Posted: Sun Feb 19, 2012 11:26 am
by WALTER KLATT
There's been lots of discussion on this topic in the archives. I use the speed cowl on my 150 hp 0320 Rebel, and definitely had cooling issues in the past.

My first mods were to get to the 1.5 ratio outlet, and after a couple of interations, had it cooling OK on wheels. However, as soon as I went to amphibs, I again had a cooling problem, and had to do a couple more iterations. I progressively increased the outlet to where it far exceeded that 1.5 ratio but I then did achieve marginally acceptable cooling. However, on hotter days (+30C or 90F), I still was not able to climb continuously without backing off the throttle a couple times to avoid exceeding 450F CHT's. And cruise was often still over 400F. I even had a little lexan eyebrow on the top of the left inlet, which also helped a little bit. I probably had about 4 or 5 interations of my cooling outlet in total, and definitely reached a limit where making it bigger or other improvements would not help any further.

So finally after noting how much larger all the Cessna and Piper inlets were, I bit the bullet and increased the inlets just slightly. I curved the upper inside portions higher towards the prop flange, so that no visibility was sacrificed on the outsides, and was also happy with the new appearance (more aggressive looking nose, JMHO).

That change made the biggest difference of anything I had done previously, and completely solved all my cooling issues. No more step climbing now, even in the hottest weather, and cruise is always below 400F, and normally around 370. I even have to keep my oil cooler taped off partialy except for a short time in the summer during the hottest days.

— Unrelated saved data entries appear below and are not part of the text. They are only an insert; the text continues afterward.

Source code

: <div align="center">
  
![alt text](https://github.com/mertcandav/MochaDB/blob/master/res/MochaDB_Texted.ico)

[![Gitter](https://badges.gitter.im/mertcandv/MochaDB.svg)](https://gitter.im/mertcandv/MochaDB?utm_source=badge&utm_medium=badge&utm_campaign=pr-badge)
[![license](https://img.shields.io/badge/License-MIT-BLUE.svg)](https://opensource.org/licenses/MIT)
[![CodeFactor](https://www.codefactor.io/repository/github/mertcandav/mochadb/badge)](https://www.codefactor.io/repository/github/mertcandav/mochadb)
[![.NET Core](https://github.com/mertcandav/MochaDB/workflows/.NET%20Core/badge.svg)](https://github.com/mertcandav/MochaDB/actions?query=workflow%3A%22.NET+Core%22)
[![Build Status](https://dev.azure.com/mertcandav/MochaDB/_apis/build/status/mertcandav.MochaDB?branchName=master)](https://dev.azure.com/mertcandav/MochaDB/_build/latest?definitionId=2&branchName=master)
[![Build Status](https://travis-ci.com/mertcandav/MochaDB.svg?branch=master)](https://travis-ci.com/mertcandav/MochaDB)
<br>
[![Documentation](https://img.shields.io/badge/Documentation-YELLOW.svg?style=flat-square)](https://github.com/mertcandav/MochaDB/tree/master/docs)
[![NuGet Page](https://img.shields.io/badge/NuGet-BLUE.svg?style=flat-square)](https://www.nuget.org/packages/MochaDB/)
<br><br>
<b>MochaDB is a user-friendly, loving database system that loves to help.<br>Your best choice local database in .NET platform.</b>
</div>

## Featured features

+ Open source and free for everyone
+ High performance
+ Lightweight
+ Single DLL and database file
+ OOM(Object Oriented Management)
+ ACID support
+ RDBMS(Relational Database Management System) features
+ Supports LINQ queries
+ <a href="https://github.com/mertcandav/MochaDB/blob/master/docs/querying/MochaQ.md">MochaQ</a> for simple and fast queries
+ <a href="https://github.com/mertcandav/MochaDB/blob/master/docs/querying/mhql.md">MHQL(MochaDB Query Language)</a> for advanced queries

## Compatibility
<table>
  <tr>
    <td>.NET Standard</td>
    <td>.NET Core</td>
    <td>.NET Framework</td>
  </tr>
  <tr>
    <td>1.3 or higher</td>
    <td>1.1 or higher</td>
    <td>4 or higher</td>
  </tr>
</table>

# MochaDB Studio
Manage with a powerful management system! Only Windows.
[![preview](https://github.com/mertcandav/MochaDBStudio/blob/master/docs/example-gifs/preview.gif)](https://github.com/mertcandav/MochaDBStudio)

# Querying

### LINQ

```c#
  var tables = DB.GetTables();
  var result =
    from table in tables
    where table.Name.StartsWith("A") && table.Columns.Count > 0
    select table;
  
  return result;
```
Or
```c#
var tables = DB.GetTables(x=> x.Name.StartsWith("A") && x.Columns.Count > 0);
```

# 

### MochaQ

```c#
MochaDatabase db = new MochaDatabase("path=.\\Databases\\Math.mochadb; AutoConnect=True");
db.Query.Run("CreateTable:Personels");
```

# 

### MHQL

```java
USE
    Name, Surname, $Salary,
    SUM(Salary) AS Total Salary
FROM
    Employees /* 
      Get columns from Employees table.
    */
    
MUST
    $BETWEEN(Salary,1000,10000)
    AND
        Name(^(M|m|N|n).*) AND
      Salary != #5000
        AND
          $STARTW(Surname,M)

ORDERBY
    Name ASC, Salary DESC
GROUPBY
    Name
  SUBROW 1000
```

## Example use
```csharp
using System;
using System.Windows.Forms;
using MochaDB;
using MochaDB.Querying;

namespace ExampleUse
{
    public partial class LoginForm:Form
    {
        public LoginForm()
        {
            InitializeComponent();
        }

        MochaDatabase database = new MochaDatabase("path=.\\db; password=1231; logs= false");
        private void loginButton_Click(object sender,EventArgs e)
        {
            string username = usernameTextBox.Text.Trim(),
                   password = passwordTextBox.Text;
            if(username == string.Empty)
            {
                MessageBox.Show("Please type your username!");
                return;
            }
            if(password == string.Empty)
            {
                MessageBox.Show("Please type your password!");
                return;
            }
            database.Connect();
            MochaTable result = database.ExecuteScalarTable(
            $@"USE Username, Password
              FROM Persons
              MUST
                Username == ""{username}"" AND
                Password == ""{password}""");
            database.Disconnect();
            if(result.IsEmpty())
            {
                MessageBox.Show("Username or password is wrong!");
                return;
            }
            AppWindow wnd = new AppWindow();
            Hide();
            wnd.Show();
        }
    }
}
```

When I get a chance, I will again change my outlet, but this time to make it smaller, as I don't believe it needs to be that large now with the bigger inlets.

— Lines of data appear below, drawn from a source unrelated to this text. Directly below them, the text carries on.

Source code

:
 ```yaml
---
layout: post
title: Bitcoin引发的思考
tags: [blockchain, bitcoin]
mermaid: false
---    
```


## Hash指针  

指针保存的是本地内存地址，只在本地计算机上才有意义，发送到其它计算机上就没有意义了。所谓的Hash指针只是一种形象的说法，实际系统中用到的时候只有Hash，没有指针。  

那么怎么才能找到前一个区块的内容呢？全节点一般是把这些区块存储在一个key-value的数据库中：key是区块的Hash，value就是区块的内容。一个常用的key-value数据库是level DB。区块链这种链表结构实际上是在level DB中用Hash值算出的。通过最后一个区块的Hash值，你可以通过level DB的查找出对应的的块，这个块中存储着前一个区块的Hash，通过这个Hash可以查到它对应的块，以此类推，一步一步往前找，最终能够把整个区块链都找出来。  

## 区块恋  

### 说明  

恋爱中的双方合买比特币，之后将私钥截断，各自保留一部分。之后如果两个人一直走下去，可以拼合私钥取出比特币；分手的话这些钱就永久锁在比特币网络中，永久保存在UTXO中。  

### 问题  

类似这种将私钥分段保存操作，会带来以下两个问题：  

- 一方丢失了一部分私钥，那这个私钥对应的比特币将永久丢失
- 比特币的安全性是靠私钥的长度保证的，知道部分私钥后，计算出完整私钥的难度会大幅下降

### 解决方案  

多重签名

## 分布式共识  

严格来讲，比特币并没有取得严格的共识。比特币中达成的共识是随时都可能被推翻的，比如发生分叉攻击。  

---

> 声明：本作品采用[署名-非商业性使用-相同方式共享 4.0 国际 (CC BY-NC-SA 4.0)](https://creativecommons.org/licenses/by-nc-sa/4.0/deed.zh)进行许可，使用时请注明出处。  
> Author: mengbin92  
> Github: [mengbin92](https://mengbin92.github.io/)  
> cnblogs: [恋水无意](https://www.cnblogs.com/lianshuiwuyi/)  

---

Anyway, that was my experience, FWIW.

Walter

----- Original Message -----
From: Bob Patterson <beep@sympatico.ca>
Date: Monday, November 27, 2006 8:57 am
Subject: Re: [rebel-builders] Speed Cowling
Hi Mike !

You are correct - I don't know ANYBODY who got a 'speed cowl'
to cool properly without a LOT of modification ! One successful
installation I saw was created by installing rectangular spacers
of about 2" depth under the fuselage at the firewall, to support
the bottom rear of the cowl. This greatly increased the opening.
Not sure how he handled the front - perhaps he dropped it too, and
added material to fill the gap behind the prop - could be flat
aluminum there - or, cut the front & re-angled it .... If you
don't like fiberglass work, you could make an aluminum bottom
cowl. (I chucked my speed cowl & replaced it with a Thorp T-18
nosebowl and 4 door alum. cowl - much easier to pre-flight &
engine work, as well as much better cooling. See pics in File
Archives )

You definitely want the bottom back of the cowl to end at least
a couple of inches behind the firewall to get good airflow out
of the cowl.

It's also very good to round off the lip at the bottom of the
firewall, by running a strip of .020 all the way across the bottom
of the fuse, and wrapping it up to about 4 or 5" above the bottom
of the firewall - easiest to do before you get all the stuff
mounted on the firewall... All the RV's do this - it gains them
about 10 mph on cruise. We won't see that on a Rebel, but you
will get about 20 degrees cooler heads !

You could also make a large drop-down cowl flap on the bottom,
similar to the one on my 4 door metal cowl - with side supports
with 3 or 4 holes for reducing the opening in winter. Again,
be sure it extends a few inches BEHIND the firewall, or you will
get turbulence and no cooling air flow ...

--
......bobp
http://www.prosumers.ca
http://bpatterson.qhealthbeauty.com
http://apatterson2.qhealthzone.com

-------------------------------orig.-------------------------
On Monday 27 November 2006 12:11 am, indabush@hay.net wrote:
Need some advise please ....................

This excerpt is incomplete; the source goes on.